● **What the task asks**
Images are to be excluded from the copy, and the records below reproduced word for word.

● **Data for analysis**
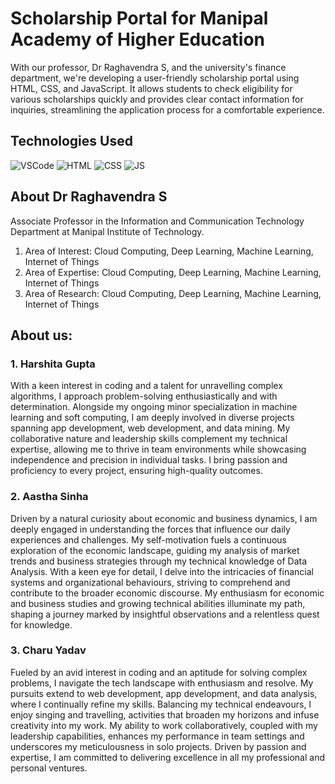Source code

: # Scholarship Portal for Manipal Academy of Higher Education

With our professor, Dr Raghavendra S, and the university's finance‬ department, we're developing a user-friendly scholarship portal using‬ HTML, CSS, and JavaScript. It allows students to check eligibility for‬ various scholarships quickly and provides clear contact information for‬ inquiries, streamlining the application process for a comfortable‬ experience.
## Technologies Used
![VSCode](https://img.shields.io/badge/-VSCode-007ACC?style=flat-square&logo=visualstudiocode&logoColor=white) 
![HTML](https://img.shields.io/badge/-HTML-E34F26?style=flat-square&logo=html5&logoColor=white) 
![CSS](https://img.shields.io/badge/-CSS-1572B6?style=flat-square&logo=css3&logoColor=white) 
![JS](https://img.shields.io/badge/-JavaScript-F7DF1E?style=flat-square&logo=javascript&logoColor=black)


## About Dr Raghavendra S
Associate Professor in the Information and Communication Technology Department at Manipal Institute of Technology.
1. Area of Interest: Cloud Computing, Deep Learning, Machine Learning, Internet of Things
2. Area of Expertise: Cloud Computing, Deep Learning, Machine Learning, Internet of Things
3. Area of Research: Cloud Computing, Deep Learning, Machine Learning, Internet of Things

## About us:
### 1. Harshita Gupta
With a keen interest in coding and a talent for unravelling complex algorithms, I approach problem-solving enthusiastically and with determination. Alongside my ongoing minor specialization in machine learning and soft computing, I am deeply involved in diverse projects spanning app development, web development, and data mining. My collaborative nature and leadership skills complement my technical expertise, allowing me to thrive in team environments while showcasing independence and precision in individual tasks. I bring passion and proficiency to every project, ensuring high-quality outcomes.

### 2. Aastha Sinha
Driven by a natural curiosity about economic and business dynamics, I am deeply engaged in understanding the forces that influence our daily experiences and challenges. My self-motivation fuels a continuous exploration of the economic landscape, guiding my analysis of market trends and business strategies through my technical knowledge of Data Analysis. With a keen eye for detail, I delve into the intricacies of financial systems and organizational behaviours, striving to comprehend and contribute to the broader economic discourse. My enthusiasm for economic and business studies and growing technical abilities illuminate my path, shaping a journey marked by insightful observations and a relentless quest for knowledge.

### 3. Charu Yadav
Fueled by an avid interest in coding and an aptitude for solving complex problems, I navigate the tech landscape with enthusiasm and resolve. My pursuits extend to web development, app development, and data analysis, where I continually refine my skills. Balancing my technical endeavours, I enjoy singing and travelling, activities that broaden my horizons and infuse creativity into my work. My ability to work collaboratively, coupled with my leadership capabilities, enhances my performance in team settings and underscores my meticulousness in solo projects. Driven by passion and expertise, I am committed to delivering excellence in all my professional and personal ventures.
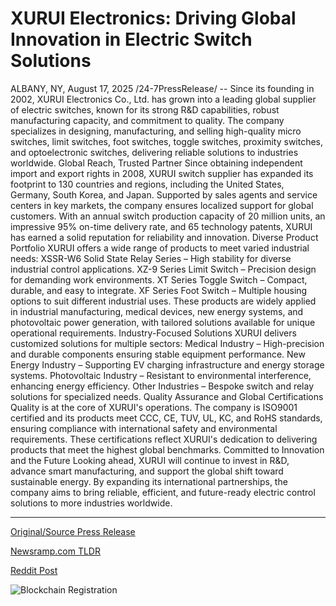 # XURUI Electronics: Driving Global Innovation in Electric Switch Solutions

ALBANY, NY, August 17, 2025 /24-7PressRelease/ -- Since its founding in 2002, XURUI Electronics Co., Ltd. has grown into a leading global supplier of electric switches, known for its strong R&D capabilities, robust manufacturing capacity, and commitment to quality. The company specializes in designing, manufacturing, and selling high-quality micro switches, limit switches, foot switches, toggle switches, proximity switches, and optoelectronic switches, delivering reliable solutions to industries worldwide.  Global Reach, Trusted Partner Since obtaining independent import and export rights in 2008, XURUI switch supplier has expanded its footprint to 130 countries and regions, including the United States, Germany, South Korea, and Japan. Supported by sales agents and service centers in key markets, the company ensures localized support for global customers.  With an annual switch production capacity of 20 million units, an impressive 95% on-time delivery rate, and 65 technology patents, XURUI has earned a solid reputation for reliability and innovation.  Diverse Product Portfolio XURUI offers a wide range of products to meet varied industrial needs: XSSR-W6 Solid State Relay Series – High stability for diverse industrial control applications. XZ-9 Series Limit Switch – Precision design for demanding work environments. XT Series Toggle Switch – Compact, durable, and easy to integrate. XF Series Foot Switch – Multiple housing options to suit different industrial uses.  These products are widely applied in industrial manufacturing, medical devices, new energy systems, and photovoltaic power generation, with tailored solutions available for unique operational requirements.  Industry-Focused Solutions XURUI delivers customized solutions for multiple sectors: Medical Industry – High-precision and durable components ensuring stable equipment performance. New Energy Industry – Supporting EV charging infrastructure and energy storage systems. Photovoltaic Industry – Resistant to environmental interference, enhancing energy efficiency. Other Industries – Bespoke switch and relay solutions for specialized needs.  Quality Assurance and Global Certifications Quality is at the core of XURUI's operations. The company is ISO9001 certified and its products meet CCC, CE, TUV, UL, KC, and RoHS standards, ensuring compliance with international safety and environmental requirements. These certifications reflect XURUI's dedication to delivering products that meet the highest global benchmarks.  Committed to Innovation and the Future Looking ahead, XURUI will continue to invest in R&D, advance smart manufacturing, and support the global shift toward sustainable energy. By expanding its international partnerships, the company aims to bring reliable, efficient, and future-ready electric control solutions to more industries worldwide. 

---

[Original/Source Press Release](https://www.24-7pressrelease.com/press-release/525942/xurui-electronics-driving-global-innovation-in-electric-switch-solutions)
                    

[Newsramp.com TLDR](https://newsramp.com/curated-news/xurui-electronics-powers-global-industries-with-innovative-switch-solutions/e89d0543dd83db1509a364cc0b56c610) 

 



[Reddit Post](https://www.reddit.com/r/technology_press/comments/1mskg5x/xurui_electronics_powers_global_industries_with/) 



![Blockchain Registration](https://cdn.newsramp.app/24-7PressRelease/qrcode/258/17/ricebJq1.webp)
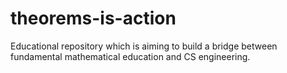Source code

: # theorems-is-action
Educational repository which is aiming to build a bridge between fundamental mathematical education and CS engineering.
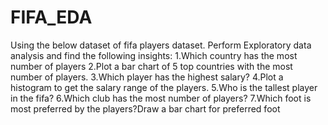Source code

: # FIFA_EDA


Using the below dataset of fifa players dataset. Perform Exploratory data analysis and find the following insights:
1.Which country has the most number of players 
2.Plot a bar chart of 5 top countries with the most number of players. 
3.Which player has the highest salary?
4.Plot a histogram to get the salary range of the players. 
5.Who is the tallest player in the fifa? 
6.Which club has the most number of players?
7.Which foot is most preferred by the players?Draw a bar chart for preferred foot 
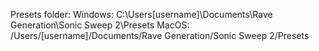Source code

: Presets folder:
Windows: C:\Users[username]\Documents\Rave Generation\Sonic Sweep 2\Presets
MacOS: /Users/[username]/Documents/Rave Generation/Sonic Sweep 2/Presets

● **Solved exercise**
Source code

: # Scholarship Portal for Manipal Academy of Higher Education

With our professor, Dr Raghavendra S, and the university's finance‬ department, we're developing a user-friendly scholarship portal using‬ HTML, CSS, and JavaScript. It allows students to check eligibility for‬ various scholarships quickly and provides clear contact information for‬ inquiries, streamlining the application process for a comfortable‬ experience.
## Technologies Used
![VSCode](https://img.shields.io/badge/-VSCode-007ACC?style=flat-square&logo=visualstudiocode&logoColor=white) 
![HTML](https://img.shields.io/badge/-HTML-E34F26?style=flat-square&logo=html5&logoColor=white) 
![CSS](https://img.shields.io/badge/-CSS-1572B6?style=flat-square&logo=css3&logoColor=white) 
![JS](https://img.shields.io/badge/-JavaScript-F7DF1E?style=flat-square&logo=javascript&logoColor=black)


## About Dr Raghavendra S
Associate Professor in the Information and Communication Technology Department at Manipal Institute of Technology.
1. Area of Interest: Cloud Computing, Deep Learning, Machine Learning, Internet of Things
2. Area of Expertise: Cloud Computing, Deep Learning, Machine Learning, Internet of Things
3. Area of Research: Cloud Computing, Deep Learning, Machine Learning, Internet of Things

## About us:
### 1. Harshita Gupta
With a keen interest in coding and a talent for unravelling complex algorithms, I approach problem-solving enthusiastically and with determination. Alongside my ongoing minor specialization in machine learning and soft computing, I am deeply involved in diverse projects spanning app development, web development, and data mining. My collaborative nature and leadership skills complement my technical expertise, allowing me to thrive in team environments while showcasing independence and precision in individual tasks. I bring passion and proficiency to every project, ensuring high-quality outcomes.

### 2. Aastha Sinha
Driven by a natural curiosity about economic and business dynamics, I am deeply engaged in understanding the forces that influence our daily experiences and challenges. My self-motivation fuels a continuous exploration of the economic landscape, guiding my analysis of market trends and business strategies through my technical knowledge of Data Analysis. With a keen eye for detail, I delve into the intricacies of financial systems and organizational behaviours, striving to comprehend and contribute to the broader economic discourse. My enthusiasm for economic and business studies and growing technical abilities illuminate my path, shaping a journey marked by insightful observations and a relentless quest for knowledge.

### 3. Charu Yadav
Fueled by an avid interest in coding and an aptitude for solving complex problems, I navigate the tech landscape with enthusiasm and resolve. My pursuits extend to web development, app development, and data analysis, where I continually refine my skills. Balancing my technical endeavours, I enjoy singing and travelling, activities that broaden my horizons and infuse creativity into my work. My ability to work collaboratively, coupled with my leadership capabilities, enhances my performance in team settings and underscores my meticulousness in solo projects. Driven by passion and expertise, I am committed to delivering excellence in all my professional and personal ventures.
 # XURUI Electronics: Driving Global Innovation in Electric Switch Solutions

ALBANY, NY, August 17, 2025 /24-7PressRelease/ -- Since its founding in 2002, XURUI Electronics Co., Ltd. has grown into a leading global supplier of electric switches, known for its strong R&D capabilities, robust manufacturing capacity, and commitment to quality. The company specializes in designing, manufacturing, and selling high-quality micro switches, limit switches, foot switches, toggle switches, proximity switches, and optoelectronic switches, delivering reliable solutions to industries worldwide.  Global Reach, Trusted Partner Since obtaining independent import and export rights in 2008, XURUI switch supplier has expanded its footprint to 130 countries and regions, including the United States, Germany, South Korea, and Japan. Supported by sales agents and service centers in key markets, the company ensures localized support for global customers.  With an annual switch production capacity of 20 million units, an impressive 95% on-time delivery rate, and 65 technology patents, XURUI has earned a solid reputation for reliability and innovation.  Diverse Product Portfolio XURUI offers a wide range of products to meet varied industrial needs: XSSR-W6 Solid State Relay Series – High stability for diverse industrial control applications. XZ-9 Series Limit Switch – Precision design for demanding work environments. XT Series Toggle Switch – Compact, durable, and easy to integrate. XF Series Foot Switch – Multiple housing options to suit different industrial uses.  These products are widely applied in industrial manufacturing, medical devices, new energy systems, and photovoltaic power generation, with tailored solutions available for unique operational requirements.  Industry-Focused Solutions XURUI delivers customized solutions for multiple sectors: Medical Industry – High-precision and durable components ensuring stable equipment performance. New Energy Industry – Supporting EV charging infrastructure and energy storage systems. Photovoltaic Industry – Resistant to environmental interference, enhancing energy efficiency. Other Industries – Bespoke switch and relay solutions for specialized needs.  Quality Assurance and Global Certifications Quality is at the core of XURUI's operations. The company is ISO9001 certified and its products meet CCC, CE, TUV, UL, KC, and RoHS standards, ensuring compliance with international safety and environmental requirements. These certifications reflect XURUI's dedication to delivering products that meet the highest global benchmarks.  Committed to Innovation and the Future Looking ahead, XURUI will continue to invest in R&D, advance smart manufacturing, and support the global shift toward sustainable energy. By expanding its international partnerships, the company aims to bring reliable, efficient, and future-ready electric control solutions to more industries worldwide. 

---

[Original/Source Press Release](https://www.24-7pressrelease.com/press-release/525942/xurui-electronics-driving-global-innovation-in-electric-switch-solutions)
                    

[Newsramp.com TLDR](https://newsramp.com/curated-news/xurui-electronics-powers-global-industries-with-innovative-switch-solutions/e89d0543dd83db1509a364cc0b56c610) 

 



[Reddit Post](https://www.reddit.com/r/technology_press/comments/1mskg5x/xurui_electronics_powers_global_industries_with/) 



![Blockchain Registration](https://cdn.newsramp.app/24-7PressRelease/qrcode/258/17/ricebJq1.webp)
Source code

: # theorems-is-action
Educational repository which is aiming to build a bridge between fundamental mathematical education and CS engineering.
Source code

: # FIFA_EDA


Using the below dataset of fifa players dataset. Perform Exploratory data analysis and find the following insights:
1.Which country has the most number of players 
2.Plot a bar chart of 5 top countries with the most number of players. 
3.Which player has the highest salary?
4.Plot a histogram to get the salary range of the players. 
5.Who is the tallest player in the fifa? 
6.Which club has the most number of players?
7.Which foot is most preferred by the players?Draw a bar chart for preferred foot 
Source code

: Presets folder:
Windows: C:\Users[username]\Documents\Rave Generation\Sonic Sweep 2\Presets
MacOS: /Users/[username]/Documents/Rave Generation/Sonic Sweep 2/Presets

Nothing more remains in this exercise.